Elle a bien longtemps hésité avant de pousser le portail en fer forgé du 124 rue du  Pourquoi pas ..  Longtemps hésité avant de revenir sur ces lieux d’il y a longtemps… Ces lieux d’avant…

Elle a réfléchi,  les images se scarifiant au fond de sa mémoire sacrifiée, Elle qui les pensait oubliées, enterrées, ou enfouies sous le sable chaud d’une plage de Méditerranée. 

Elle a longtemps imaginé ce moment, celui où elle franchirait la porte de ses doutes, de ses peurs, de ce désamour ombilical , de ce fichu 124 en lettres dorées sur fond rouge.  Trois chiffres qui aujourd’hui la narguent, ou lui sourient, elle ne sait pas trop. Trois chiffres associés à des rires, des larmes, des départs, des retours ..  Un départ sans retour.

Le mur lézardé sur la droite,  la haie de cyprès tout au fond, comme dans les cimetières  du coin,  les quelques fleurs qui poussent sous le béton,  tout respire l’asphyxie.   Inspiration, expiration,  cœur qui bat plus fort, plus fort.  Images qui vrillent dans sa tête, dans ses veines,  qui lacèrent ses poumons.  Images d’il y a longtemps…D’avant..

Elle avance doucement…  S’immobilise…

Ne peut plus… Etouffe…  Suffoque…

Le 124 de la rue du Pourquoi pas.

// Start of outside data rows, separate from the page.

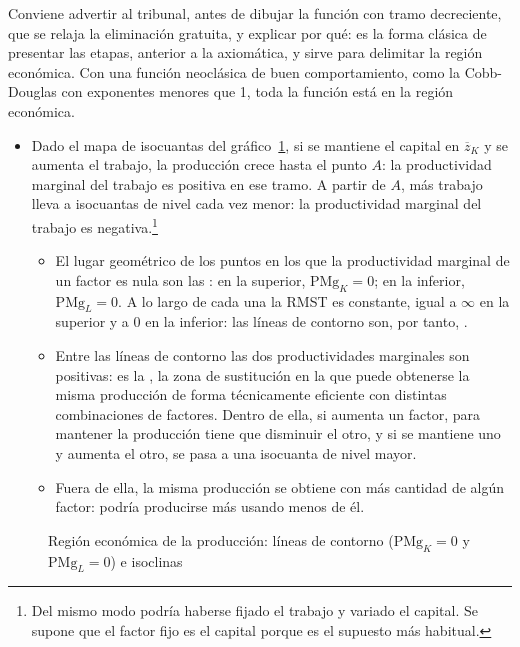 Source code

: \documentclass[11pt]{article}
\begin{document}
\begin{notaopositor}
Conviene advertir al tribunal, antes de dibujar la función con tramo decreciente, que se relaja la eliminación gratuita, y explicar por qué: es la forma clásica de presentar las etapas, anterior a la axiomática, y sirve para delimitar la región económica. Con una función neoclásica de buen comportamiento, como la Cobb-Douglas con exponentes menores que 1, toda la función está en la región económica.
\end{notaopositor}

\begin{itemize}
\item Dado el mapa de isocuantas del gráfico~\ref{fig:region-economica}, si se mantiene el capital en $\overline{z}_K$ y se aumenta el trabajo, la producción crece hasta el punto $A$: la productividad marginal del trabajo es positiva en ese tramo. A partir de $A$, más trabajo lleva a isocuantas de nivel cada vez menor: la productividad marginal del trabajo es negativa.\footnote{Del mismo modo podría haberse fijado el trabajo y variado el capital. Se supone que el factor fijo es el capital porque es el supuesto más habitual.}
  \begin{itemize}
  \item El lugar geométrico de los puntos en los que la productividad marginal de un factor es nula son las : en la superior, $\mathrm{PMg}_K=0$; en la inferior, $\mathrm{PMg}_L=0$. A lo largo de cada una la RMST es constante, igual a $\infty$ en la superior y a $0$ en la inferior: las líneas de contorno son, por tanto, .
  \item Entre las líneas de contorno las dos productividades marginales son positivas: es la , la zona de sustitución en la que puede obtenerse la misma producción de forma técnicamente eficiente con distintas combinaciones de factores. Dentro de ella, si aumenta un factor, para mantener la producción tiene que disminuir el otro, y si se mantiene uno y aumenta el otro, se pasa a una isocuanta de nivel mayor.
  \item Fuera de ella, la misma producción se obtiene con más cantidad de algún factor: podría producirse más usando menos de él.
  \end{itemize}
\end{itemize}

\begin{figure}[H]
\centering
\caption{Región económica de la producción: líneas de contorno ($\mathrm{PMg}_K=0$ y $\mathrm{PMg}_L=0$) e isoclinas}\label{fig:region-economica}
\end{figure}
\end{document}
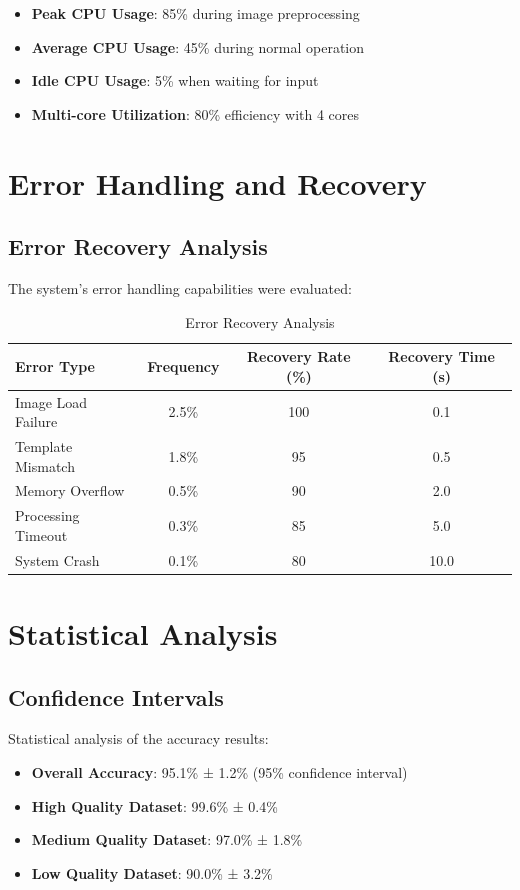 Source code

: \begin{itemize}
\item \textbf{Peak CPU Usage}: 85\% during image preprocessing
\item \textbf{Average CPU Usage}: 45\% during normal operation
\item \textbf{Idle CPU Usage}: 5\% when waiting for input
\item \textbf{Multi-core Utilization}: 80\% efficiency with 4 cores
\end{itemize}

\section{Error Handling and Recovery}

\subsection{Error Recovery Analysis}

The system's error handling capabilities were evaluated:

\begin{table}[H]
\centering
\caption{Error Recovery Analysis}
\begin{tabular}{|l|c|c|c|}
\hline
\textbf{Error Type} & \textbf{Frequency} & \textbf{Recovery Rate (\%)} & \textbf{Recovery Time (s)} \\
\hline
Image Load Failure & 2.5\% & 100 & 0.1 \\
Template Mismatch & 1.8\% & 95 & 0.5 \\
Memory Overflow & 0.5\% & 90 & 2.0 \\
Processing Timeout & 0.3\% & 85 & 5.0 \\
System Crash & 0.1\% & 80 & 10.0 \\
\hline
\end{tabular}
\label{tab:error_recovery}
\end{table}

\section{Statistical Analysis}

\subsection{Confidence Intervals}

Statistical analysis of the accuracy results:

\begin{itemize}
\item \textbf{Overall Accuracy}: 95.1\% ± 1.2\% (95\% confidence interval)
\item \textbf{High Quality Dataset}: 99.6\% ± 0.4\%
\item \textbf{Medium Quality Dataset}: 97.0\% ± 1.8\%
\item \textbf{Low Quality Dataset}: 90.0\% ± 3.2\%
\end{itemize}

Son enfance.  Envolée.

Elle tourne le dos, referme le portail qui ne grince même pas, semblant lui donner un assentiment muet à ce que certains,  certains occupants du 124 rue du Pourquoi pas,  nommeraient fuite.  Ce qu’elle préfère qualifier de Survie.

Elle murmure un « Maman » muet.  Sourd et muet.  Muet et sourd.

Le 124, avec ses lettres dorées sur fond rouge, s’éloigne. 

Le 124, avec ses lettres dorées sur fond rouge, n’est plus qu’un numéro dans la rue du Pourquoi pas.

Plus qu’un numéro, comme n’importe quel numéro.

Plus qu’un point rouge.

Le 124 n’est presque plus rien.

Le 124 , avec ses lettres dorées, sur fond rouge.